Look through the records below for the line holding "你应该设置编辑器将制表符转为空格.". Write it out exactly, with each following line through the line holding "official customers |".

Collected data
════════════════

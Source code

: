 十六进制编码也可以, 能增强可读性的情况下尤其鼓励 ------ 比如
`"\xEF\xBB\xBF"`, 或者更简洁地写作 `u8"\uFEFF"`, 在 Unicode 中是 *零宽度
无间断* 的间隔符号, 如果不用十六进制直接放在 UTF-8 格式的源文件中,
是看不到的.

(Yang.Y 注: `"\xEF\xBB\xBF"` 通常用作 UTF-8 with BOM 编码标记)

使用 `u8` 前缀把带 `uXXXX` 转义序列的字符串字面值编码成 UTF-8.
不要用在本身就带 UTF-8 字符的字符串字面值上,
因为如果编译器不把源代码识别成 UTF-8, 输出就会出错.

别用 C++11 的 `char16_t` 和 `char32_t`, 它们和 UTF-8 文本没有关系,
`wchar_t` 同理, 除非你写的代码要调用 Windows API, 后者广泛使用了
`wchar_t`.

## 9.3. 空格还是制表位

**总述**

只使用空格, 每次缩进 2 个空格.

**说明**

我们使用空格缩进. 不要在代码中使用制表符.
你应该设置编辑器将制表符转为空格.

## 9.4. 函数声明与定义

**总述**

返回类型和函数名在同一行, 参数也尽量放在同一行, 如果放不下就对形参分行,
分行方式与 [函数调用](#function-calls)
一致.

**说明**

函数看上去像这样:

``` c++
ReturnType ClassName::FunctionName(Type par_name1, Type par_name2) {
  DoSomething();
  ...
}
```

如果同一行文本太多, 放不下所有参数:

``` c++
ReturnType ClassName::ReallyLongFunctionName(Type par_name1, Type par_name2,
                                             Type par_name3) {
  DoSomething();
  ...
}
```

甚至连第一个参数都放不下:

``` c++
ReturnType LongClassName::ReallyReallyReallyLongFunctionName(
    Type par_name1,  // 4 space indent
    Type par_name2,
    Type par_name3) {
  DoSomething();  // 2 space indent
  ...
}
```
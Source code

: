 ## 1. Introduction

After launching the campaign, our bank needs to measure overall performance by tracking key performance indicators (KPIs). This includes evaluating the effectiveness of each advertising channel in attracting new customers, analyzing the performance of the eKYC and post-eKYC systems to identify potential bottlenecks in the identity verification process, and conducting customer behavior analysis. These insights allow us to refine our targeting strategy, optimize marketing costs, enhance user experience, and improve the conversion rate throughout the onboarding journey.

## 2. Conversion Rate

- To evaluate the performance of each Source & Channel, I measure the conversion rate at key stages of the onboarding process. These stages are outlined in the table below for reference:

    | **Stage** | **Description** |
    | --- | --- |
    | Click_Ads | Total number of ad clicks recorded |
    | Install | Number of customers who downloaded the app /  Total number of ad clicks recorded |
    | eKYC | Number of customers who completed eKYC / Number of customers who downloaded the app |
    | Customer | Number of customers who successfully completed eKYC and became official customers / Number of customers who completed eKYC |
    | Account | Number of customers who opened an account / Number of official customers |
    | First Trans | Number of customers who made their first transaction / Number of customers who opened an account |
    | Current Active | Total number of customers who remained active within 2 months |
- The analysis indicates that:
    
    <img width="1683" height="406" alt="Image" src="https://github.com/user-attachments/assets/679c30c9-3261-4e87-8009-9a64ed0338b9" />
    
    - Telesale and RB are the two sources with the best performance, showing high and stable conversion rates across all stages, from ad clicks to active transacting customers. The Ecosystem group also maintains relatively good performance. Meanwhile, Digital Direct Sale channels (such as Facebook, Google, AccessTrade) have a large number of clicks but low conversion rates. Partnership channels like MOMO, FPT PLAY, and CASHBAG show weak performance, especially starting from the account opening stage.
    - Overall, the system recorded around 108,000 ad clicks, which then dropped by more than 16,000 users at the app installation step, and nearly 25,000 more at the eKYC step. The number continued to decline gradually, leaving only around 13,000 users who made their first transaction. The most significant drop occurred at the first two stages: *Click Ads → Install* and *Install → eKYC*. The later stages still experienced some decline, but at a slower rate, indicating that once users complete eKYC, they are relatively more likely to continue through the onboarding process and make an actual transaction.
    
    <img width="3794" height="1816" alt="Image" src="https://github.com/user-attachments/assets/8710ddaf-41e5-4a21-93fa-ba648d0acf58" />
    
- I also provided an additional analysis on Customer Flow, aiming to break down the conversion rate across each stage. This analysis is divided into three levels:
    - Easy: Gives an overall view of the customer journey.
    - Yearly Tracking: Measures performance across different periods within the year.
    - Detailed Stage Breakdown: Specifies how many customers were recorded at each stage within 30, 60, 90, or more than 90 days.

════════════════

▶ **Written solution**
你应该设置编辑器将制表符转为空格.

## 9.4. 函数声明与定义

**总述**

返回类型和函数名在同一行, 参数也尽量放在同一行, 如果放不下就对形参分行,
分行方式与 [函数调用](#function-calls)
一致.

**说明**

函数看上去像这样:

``` c++
ReturnType ClassName::FunctionName(Type par_name1, Type par_name2) {
  DoSomething();
  ...
}
```

如果同一行文本太多, 放不下所有参数:

``` c++
ReturnType ClassName::ReallyLongFunctionName(Type par_name1, Type par_name2,
                                             Type par_name3) {
  DoSomething();
  ...
}
```

甚至连第一个参数都放不下:

``` c++
ReturnType LongClassName::ReallyReallyReallyLongFunctionName(
    Type par_name1,  // 4 space indent
    Type par_name2,
    Type par_name3) {
  DoSomething();  // 2 space indent
  ...
}
```
Source code

: ## 1. Introduction

After launching the campaign, our bank needs to measure overall performance by tracking key performance indicators (KPIs). This includes evaluating the effectiveness of each advertising channel in attracting new customers, analyzing the performance of the eKYC and post-eKYC systems to identify potential bottlenecks in the identity verification process, and conducting customer behavior analysis. These insights allow us to refine our targeting strategy, optimize marketing costs, enhance user experience, and improve the conversion rate throughout the onboarding journey.

## 2. Conversion Rate

- To evaluate the performance of each Source & Channel, I measure the conversion rate at key stages of the onboarding process. These stages are outlined in the table below for reference:

    | **Stage** | **Description** |
    | --- | --- |
    | Click_Ads | Total number of ad clicks recorded |
    | Install | Number of customers who downloaded the app /  Total number of ad clicks recorded |
    | eKYC | Number of customers who completed eKYC / Number of customers who downloaded the app |
    | Customer | Number of customers who successfully completed eKYC and became official customers / Number of customers who completed eKYC |
    | Account | Number of customers who opened an account / Number of official customers |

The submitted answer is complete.